- AIM OF THE EXERCISE: In the entries below, count every line containing "Transcend". Reply with the number alone.

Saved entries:
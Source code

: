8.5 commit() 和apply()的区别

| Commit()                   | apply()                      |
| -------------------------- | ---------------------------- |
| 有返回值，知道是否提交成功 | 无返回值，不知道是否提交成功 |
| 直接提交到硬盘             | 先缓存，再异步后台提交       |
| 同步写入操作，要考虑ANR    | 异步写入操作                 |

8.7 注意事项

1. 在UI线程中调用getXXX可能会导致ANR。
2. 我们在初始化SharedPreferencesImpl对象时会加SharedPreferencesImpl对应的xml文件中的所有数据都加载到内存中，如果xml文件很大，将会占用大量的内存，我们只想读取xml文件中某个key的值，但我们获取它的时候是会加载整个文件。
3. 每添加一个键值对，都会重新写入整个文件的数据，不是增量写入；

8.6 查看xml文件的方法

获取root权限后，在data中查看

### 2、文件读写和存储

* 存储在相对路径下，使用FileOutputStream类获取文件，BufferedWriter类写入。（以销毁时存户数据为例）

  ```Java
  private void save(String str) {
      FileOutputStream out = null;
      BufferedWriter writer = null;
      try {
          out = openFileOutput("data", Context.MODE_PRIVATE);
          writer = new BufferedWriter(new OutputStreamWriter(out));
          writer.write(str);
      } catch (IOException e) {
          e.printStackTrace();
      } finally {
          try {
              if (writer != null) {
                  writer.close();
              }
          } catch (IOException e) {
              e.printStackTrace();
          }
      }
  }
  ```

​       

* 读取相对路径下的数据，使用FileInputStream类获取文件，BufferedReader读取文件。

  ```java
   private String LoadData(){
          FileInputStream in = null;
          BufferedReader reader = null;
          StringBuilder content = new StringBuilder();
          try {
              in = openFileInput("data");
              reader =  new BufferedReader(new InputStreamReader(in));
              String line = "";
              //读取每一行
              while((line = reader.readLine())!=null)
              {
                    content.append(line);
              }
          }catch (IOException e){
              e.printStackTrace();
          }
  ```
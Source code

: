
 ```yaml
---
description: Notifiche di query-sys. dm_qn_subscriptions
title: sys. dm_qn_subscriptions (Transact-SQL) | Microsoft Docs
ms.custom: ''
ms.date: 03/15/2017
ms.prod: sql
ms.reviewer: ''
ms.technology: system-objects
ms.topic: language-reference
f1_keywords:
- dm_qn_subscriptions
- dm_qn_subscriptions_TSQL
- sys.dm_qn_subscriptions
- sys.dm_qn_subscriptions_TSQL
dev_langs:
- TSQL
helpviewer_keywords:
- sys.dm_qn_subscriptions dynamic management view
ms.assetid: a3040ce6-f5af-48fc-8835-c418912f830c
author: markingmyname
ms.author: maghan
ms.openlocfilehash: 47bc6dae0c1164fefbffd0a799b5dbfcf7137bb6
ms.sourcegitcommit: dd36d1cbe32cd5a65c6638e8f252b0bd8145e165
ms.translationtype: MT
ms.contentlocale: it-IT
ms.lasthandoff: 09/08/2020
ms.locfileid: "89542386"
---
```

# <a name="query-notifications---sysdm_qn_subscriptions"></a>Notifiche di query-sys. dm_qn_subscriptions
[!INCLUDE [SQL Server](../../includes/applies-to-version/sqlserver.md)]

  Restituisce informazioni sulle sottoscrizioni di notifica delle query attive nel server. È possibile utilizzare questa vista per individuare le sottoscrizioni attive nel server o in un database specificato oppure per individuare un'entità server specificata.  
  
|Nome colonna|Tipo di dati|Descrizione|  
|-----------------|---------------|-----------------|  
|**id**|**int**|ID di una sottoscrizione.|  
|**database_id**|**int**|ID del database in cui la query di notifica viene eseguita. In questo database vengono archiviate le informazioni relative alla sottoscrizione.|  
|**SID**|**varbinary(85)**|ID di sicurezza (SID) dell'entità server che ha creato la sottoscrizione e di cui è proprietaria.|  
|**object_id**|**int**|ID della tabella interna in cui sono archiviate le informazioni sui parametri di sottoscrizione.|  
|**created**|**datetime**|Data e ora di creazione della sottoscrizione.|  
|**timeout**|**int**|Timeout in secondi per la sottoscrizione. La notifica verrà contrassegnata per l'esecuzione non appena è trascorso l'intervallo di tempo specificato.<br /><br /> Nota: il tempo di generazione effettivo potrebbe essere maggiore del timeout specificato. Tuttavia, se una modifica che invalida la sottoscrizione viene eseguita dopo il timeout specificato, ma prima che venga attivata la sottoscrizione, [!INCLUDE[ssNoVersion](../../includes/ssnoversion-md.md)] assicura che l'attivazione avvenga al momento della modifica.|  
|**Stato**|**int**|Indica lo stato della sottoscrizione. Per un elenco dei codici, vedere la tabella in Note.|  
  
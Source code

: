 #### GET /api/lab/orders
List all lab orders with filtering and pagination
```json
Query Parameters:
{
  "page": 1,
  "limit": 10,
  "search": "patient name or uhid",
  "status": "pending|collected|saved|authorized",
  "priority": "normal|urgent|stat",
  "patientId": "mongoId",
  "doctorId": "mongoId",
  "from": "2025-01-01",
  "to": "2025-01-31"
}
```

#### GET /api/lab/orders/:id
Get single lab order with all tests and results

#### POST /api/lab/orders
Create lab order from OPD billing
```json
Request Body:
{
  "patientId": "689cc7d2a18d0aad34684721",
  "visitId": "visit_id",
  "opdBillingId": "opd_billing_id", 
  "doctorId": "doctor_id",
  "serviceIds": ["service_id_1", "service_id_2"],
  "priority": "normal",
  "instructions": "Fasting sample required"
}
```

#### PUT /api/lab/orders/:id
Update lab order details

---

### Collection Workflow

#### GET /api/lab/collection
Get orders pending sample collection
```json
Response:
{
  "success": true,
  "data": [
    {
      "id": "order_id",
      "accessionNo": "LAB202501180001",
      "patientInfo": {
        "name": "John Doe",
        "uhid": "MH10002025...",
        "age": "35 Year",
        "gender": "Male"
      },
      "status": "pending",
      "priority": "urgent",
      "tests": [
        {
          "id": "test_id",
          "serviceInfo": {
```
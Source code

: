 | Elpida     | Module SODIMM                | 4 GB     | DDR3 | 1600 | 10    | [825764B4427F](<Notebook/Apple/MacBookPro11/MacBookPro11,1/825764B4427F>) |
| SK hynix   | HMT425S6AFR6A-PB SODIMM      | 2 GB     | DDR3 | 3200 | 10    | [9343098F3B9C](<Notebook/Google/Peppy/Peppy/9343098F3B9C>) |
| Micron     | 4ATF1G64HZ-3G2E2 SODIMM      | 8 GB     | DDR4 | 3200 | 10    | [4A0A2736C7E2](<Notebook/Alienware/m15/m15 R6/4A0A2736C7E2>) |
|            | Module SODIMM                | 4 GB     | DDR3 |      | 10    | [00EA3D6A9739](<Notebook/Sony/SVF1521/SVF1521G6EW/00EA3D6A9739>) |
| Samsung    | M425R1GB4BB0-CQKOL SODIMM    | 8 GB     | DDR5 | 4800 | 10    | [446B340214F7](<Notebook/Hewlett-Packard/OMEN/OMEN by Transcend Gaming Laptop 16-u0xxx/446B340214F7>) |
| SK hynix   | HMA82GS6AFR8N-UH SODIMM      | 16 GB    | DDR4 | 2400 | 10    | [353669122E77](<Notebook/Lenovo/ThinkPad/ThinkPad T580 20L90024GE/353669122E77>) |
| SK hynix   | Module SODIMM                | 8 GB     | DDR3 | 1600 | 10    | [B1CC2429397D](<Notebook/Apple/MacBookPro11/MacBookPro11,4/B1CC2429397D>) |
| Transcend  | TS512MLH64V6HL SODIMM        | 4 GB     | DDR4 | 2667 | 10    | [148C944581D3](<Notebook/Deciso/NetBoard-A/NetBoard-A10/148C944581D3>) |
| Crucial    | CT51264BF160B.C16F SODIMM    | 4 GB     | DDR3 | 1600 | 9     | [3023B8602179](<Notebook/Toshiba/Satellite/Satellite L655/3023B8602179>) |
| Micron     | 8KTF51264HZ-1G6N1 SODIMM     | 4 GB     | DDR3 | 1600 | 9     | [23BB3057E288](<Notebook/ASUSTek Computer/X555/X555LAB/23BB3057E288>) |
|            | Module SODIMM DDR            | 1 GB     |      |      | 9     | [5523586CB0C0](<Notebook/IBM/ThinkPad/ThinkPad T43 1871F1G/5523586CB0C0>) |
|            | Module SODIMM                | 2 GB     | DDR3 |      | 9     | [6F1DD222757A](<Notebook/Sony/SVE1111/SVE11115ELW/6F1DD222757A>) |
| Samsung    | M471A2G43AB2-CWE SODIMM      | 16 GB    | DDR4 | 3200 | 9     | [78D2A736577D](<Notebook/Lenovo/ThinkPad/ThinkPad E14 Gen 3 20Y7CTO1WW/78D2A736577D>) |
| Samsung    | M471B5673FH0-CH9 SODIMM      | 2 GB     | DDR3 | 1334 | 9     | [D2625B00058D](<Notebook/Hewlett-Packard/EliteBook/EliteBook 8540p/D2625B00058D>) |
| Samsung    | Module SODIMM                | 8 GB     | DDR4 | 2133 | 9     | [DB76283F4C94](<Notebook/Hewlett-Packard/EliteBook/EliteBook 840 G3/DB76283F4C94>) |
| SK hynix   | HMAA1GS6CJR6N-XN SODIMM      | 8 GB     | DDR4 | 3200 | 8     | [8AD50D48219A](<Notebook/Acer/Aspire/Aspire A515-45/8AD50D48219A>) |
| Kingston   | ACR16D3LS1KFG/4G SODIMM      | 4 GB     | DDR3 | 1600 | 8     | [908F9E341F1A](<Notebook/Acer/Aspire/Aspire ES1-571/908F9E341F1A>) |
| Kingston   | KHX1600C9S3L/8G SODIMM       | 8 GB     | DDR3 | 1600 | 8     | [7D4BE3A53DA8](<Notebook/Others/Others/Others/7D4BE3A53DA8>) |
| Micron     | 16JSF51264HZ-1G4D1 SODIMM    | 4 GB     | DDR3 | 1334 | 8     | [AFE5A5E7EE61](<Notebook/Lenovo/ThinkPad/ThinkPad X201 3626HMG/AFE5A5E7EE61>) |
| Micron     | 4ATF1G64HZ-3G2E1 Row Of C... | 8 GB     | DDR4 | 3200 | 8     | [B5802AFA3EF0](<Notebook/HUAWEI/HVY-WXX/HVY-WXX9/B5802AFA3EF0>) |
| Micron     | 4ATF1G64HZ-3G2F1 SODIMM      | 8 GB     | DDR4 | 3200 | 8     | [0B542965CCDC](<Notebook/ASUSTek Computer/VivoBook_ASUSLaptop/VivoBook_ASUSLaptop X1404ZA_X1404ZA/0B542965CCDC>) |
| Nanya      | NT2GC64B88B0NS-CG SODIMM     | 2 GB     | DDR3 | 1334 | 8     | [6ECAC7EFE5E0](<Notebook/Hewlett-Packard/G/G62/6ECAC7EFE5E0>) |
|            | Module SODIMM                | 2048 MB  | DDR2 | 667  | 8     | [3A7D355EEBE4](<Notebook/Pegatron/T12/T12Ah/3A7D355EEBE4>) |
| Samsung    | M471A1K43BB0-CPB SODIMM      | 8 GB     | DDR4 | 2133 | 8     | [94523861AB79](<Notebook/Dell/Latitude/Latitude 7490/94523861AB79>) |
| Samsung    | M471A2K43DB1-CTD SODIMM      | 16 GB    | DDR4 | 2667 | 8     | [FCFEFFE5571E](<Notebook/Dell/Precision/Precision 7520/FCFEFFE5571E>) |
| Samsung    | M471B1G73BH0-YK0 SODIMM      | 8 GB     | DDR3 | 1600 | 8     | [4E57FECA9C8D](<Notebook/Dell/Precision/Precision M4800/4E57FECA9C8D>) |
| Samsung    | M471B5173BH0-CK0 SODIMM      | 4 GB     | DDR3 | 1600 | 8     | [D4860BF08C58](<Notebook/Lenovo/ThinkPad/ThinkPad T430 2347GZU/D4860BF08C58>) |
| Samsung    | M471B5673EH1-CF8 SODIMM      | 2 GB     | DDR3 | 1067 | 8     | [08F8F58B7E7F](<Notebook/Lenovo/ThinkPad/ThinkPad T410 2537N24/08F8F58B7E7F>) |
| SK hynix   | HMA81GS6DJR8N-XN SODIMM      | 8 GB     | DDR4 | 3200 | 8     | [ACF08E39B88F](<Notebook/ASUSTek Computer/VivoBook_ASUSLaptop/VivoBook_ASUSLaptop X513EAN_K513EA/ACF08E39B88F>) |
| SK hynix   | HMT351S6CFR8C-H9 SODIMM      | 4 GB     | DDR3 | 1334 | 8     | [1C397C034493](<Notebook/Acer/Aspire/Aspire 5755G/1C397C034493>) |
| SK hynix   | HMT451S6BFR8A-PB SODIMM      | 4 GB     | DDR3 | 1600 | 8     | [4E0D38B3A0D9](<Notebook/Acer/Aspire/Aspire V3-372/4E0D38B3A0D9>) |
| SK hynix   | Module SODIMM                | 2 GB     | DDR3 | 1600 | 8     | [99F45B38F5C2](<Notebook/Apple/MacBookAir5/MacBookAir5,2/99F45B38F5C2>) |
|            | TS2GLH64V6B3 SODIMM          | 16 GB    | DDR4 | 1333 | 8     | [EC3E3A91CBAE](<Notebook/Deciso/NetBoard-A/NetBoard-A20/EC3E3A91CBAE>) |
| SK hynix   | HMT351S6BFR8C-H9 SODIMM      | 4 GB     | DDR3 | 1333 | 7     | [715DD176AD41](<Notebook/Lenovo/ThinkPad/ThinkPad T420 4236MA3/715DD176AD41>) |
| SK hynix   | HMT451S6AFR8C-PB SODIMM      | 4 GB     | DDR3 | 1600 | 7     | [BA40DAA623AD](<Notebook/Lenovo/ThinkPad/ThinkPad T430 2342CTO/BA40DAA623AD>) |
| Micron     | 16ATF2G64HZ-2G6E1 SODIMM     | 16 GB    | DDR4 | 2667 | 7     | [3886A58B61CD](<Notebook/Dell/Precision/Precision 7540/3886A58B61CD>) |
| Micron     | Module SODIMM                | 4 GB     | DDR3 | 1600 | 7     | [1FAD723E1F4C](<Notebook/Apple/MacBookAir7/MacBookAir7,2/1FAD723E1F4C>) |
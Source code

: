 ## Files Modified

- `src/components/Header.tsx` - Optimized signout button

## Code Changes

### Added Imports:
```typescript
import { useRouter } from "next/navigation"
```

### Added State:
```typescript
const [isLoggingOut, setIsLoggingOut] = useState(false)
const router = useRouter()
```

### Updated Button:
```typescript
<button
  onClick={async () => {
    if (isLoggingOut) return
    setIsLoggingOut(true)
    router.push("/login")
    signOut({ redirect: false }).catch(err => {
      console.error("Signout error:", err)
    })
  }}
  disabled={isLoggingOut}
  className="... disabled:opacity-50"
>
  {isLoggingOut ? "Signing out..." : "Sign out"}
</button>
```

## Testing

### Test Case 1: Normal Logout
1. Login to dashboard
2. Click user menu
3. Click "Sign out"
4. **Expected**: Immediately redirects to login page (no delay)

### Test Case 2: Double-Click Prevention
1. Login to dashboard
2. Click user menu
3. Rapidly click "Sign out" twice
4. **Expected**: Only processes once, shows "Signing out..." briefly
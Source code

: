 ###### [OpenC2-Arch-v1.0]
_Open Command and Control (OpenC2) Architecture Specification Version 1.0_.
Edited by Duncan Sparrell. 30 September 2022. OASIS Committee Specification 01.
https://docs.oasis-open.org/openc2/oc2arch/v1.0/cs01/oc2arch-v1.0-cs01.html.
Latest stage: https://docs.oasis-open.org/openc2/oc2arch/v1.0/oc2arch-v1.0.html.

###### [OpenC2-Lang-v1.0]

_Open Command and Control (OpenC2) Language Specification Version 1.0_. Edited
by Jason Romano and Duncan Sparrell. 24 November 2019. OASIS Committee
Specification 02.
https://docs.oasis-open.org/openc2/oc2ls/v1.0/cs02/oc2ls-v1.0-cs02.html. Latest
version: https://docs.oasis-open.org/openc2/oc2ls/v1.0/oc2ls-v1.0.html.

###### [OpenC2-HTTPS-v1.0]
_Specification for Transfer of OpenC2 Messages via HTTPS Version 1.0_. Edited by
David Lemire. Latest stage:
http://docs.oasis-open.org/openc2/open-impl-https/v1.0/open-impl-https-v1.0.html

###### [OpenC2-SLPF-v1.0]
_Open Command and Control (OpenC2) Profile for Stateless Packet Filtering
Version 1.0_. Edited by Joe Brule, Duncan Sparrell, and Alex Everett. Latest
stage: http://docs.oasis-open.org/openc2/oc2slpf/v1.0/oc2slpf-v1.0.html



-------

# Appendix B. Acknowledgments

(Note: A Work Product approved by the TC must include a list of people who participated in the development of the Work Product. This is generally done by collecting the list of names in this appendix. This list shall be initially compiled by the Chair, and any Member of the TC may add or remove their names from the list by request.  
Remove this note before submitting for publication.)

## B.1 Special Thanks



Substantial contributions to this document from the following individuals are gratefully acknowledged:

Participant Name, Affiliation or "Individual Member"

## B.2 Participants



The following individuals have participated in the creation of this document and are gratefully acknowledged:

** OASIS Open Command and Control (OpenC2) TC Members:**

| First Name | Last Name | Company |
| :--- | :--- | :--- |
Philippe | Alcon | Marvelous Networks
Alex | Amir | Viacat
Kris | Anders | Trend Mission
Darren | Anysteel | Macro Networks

- COMPLETED TASK: 2